WORK ITEM
Word for word, restate the entries below and exclude every image.

DATA PROVIDED
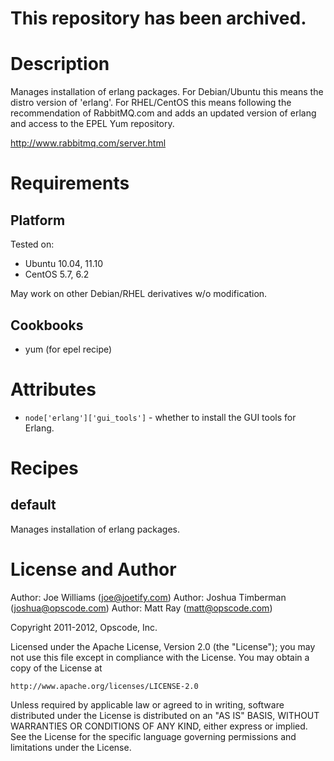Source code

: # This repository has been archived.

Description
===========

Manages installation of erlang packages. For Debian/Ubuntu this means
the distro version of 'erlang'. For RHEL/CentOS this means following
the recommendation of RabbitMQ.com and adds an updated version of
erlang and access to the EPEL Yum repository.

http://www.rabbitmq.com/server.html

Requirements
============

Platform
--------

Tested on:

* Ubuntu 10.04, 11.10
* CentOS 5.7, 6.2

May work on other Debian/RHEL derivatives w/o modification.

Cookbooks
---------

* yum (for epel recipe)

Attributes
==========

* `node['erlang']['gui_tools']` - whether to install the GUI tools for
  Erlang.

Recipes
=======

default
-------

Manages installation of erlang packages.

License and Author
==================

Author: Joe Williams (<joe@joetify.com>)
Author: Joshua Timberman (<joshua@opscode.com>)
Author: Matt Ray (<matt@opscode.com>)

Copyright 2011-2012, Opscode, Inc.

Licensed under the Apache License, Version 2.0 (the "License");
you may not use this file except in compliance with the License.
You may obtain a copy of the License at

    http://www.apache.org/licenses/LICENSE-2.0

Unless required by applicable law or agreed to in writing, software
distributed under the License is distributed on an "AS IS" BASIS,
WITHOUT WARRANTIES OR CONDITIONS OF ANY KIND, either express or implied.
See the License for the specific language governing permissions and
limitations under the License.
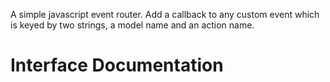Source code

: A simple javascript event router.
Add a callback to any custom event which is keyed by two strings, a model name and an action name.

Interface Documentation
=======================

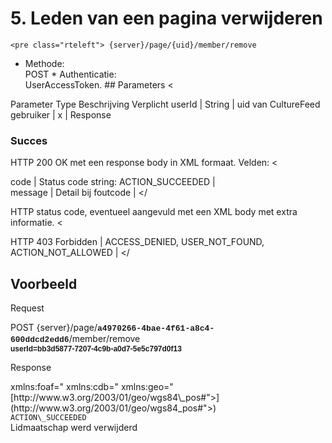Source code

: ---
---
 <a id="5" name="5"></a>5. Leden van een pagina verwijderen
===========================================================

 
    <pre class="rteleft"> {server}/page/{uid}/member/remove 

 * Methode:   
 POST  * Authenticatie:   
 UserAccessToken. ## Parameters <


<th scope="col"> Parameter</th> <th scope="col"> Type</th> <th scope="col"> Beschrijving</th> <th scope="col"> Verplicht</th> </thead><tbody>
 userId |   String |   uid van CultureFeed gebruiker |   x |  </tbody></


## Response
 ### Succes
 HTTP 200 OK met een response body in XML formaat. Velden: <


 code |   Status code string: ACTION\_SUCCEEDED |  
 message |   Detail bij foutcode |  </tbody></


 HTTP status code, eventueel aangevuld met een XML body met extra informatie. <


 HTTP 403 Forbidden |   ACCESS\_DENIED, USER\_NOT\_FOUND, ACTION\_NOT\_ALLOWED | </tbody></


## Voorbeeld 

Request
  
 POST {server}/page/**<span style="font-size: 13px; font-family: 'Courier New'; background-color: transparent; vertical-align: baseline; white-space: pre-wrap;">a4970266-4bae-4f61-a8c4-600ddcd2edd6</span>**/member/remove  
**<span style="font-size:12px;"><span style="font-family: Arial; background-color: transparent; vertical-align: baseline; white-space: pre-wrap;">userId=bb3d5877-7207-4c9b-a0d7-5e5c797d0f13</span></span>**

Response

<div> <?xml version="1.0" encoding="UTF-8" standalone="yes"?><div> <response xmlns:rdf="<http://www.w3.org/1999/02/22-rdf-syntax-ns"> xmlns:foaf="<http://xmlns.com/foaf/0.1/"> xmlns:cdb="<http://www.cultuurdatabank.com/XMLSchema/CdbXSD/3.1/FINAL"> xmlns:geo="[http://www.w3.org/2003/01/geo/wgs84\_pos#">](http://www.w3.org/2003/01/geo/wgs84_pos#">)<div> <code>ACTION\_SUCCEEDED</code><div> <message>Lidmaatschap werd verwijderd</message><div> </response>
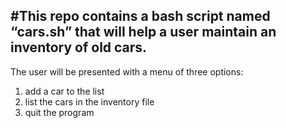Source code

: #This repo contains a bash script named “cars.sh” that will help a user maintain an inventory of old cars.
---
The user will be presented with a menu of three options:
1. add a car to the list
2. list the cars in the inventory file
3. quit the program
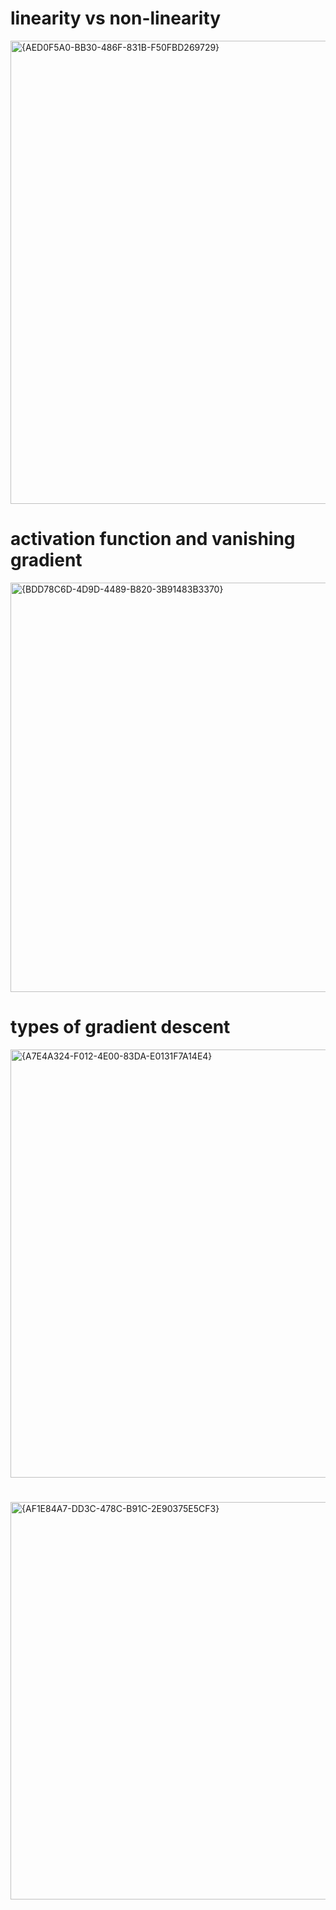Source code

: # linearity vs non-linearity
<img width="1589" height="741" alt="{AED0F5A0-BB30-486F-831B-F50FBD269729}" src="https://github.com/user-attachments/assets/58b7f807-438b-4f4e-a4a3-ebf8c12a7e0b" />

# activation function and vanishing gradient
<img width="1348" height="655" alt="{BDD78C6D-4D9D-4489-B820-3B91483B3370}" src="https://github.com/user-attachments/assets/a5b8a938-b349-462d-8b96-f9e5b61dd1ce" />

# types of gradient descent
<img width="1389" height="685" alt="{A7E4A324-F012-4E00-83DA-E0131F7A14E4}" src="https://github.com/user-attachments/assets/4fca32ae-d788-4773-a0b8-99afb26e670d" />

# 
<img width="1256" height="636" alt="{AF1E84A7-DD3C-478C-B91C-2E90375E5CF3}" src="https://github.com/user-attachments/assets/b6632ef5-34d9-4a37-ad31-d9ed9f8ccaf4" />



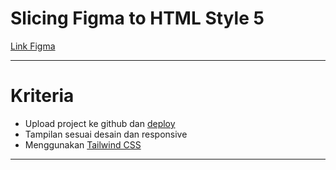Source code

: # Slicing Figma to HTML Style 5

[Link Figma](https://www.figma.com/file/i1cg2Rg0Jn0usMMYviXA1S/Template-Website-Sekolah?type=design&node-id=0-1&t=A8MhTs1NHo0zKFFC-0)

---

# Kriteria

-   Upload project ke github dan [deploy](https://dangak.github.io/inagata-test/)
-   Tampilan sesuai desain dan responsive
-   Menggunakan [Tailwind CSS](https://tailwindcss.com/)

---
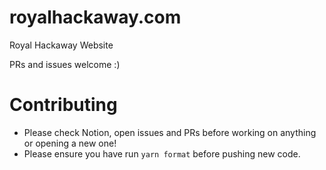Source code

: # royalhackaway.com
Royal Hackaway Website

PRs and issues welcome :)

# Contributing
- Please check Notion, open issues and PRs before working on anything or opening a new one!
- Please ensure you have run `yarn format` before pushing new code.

EXERCISE ANSWER
Source code

: # This repository has been archived.

Description
===========

Manages installation of erlang packages. For Debian/Ubuntu this means
the distro version of 'erlang'. For RHEL/CentOS this means following
the recommendation of RabbitMQ.com and adds an updated version of
erlang and access to the EPEL Yum repository.

http://www.rabbitmq.com/server.html

Requirements
============

Platform
--------

Tested on:

* Ubuntu 10.04, 11.10
* CentOS 5.7, 6.2

May work on other Debian/RHEL derivatives w/o modification.

Cookbooks
---------

* yum (for epel recipe)

Attributes
==========

* `node['erlang']['gui_tools']` - whether to install the GUI tools for
  Erlang.

Recipes
=======

default
-------

Manages installation of erlang packages.

License and Author
==================

Author: Joe Williams (<joe@joetify.com>)
Author: Joshua Timberman (<joshua@opscode.com>)
Author: Matt Ray (<matt@opscode.com>)

Copyright 2011-2012, Opscode, Inc.

Licensed under the Apache License, Version 2.0 (the "License");
you may not use this file except in compliance with the License.
You may obtain a copy of the License at

    http://www.apache.org/licenses/LICENSE-2.0

Unless required by applicable law or agreed to in writing, software
distributed under the License is distributed on an "AS IS" BASIS,
WITHOUT WARRANTIES OR CONDITIONS OF ANY KIND, either express or implied.
See the License for the specific language governing permissions and
limitations under the License.
Source code

: A simple javascript event router.
Add a callback to any custom event which is keyed by two strings, a model name and an action name.

Interface Documentation
=======================

Source code

: ---
---
 <a id="5" name="5"></a>5. Leden van een pagina verwijderen
===========================================================

 
    <pre class="rteleft"> {server}/page/{uid}/member/remove 

 * Methode:   
 POST  * Authenticatie:   
 UserAccessToken. ## Parameters <


<th scope="col"> Parameter</th> <th scope="col"> Type</th> <th scope="col"> Beschrijving</th> <th scope="col"> Verplicht</th> </thead><tbody>
 userId |   String |   uid van CultureFeed gebruiker |   x |  </tbody></


## Response
 ### Succes
 HTTP 200 OK met een response body in XML formaat. Velden: <


 code |   Status code string: ACTION\_SUCCEEDED |  
 message |   Detail bij foutcode |  </tbody></


 HTTP status code, eventueel aangevuld met een XML body met extra informatie. <


 HTTP 403 Forbidden |   ACCESS\_DENIED, USER\_NOT\_FOUND, ACTION\_NOT\_ALLOWED | </tbody></


## Voorbeeld 

Request
  
 POST {server}/page/**<span style="font-size: 13px; font-family: 'Courier New'; background-color: transparent; vertical-align: baseline; white-space: pre-wrap;">a4970266-4bae-4f61-a8c4-600ddcd2edd6</span>**/member/remove  
**<span style="font-size:12px;"><span style="font-family: Arial; background-color: transparent; vertical-align: baseline; white-space: pre-wrap;">userId=bb3d5877-7207-4c9b-a0d7-5e5c797d0f13</span></span>**

Response

<div> <?xml version="1.0" encoding="UTF-8" standalone="yes"?><div> <response xmlns:rdf="<http://www.w3.org/1999/02/22-rdf-syntax-ns"> xmlns:foaf="<http://xmlns.com/foaf/0.1/"> xmlns:cdb="<http://www.cultuurdatabank.com/XMLSchema/CdbXSD/3.1/FINAL"> xmlns:geo="[http://www.w3.org/2003/01/geo/wgs84\_pos#">](http://www.w3.org/2003/01/geo/wgs84_pos#">)<div> <code>ACTION\_SUCCEEDED</code><div> <message>Lidmaatschap werd verwijderd</message><div> </response>
Source code

: #This repo contains a bash script named “cars.sh” that will help a user maintain an inventory of old cars.
---
The user will be presented with a menu of three options:
1. add a car to the list
2. list the cars in the inventory file
3. quit the program
Source code

: # linearity vs non-linearity
<img width="1589" height="741" alt="{AED0F5A0-BB30-486F-831B-F50FBD269729}" src="https://github.com/user-attachments/assets/58b7f807-438b-4f4e-a4a3-ebf8c12a7e0b" />

# activation function and vanishing gradient
<img width="1348" height="655" alt="{BDD78C6D-4D9D-4489-B820-3B91483B3370}" src="https://github.com/user-attachments/assets/a5b8a938-b349-462d-8b96-f9e5b61dd1ce" />

# types of gradient descent
<img width="1389" height="685" alt="{A7E4A324-F012-4E00-83DA-E0131F7A14E4}" src="https://github.com/user-attachments/assets/4fca32ae-d788-4773-a0b8-99afb26e670d" />

# 
<img width="1256" height="636" alt="{AF1E84A7-DD3C-478C-B91C-2E90375E5CF3}" src="https://github.com/user-attachments/assets/b6632ef5-34d9-4a37-ad31-d9ed9f8ccaf4" />



Source code

: # Slicing Figma to HTML Style 5

[Link Figma](https://www.figma.com/file/i1cg2Rg0Jn0usMMYviXA1S/Template-Website-Sekolah?type=design&node-id=0-1&t=A8MhTs1NHo0zKFFC-0)

---

# Kriteria

-   Upload project ke github dan [deploy](https://dangak.github.io/inagata-test/)
-   Tampilan sesuai desain dan responsive
-   Menggunakan [Tailwind CSS](https://tailwindcss.com/)

---
Source code

: # royalhackaway.com
Royal Hackaway Website

PRs and issues welcome :)

# Contributing
- Please check Notion, open issues and PRs before working on anything or opening a new one!
- Please ensure you have run `yarn format` before pushing new code.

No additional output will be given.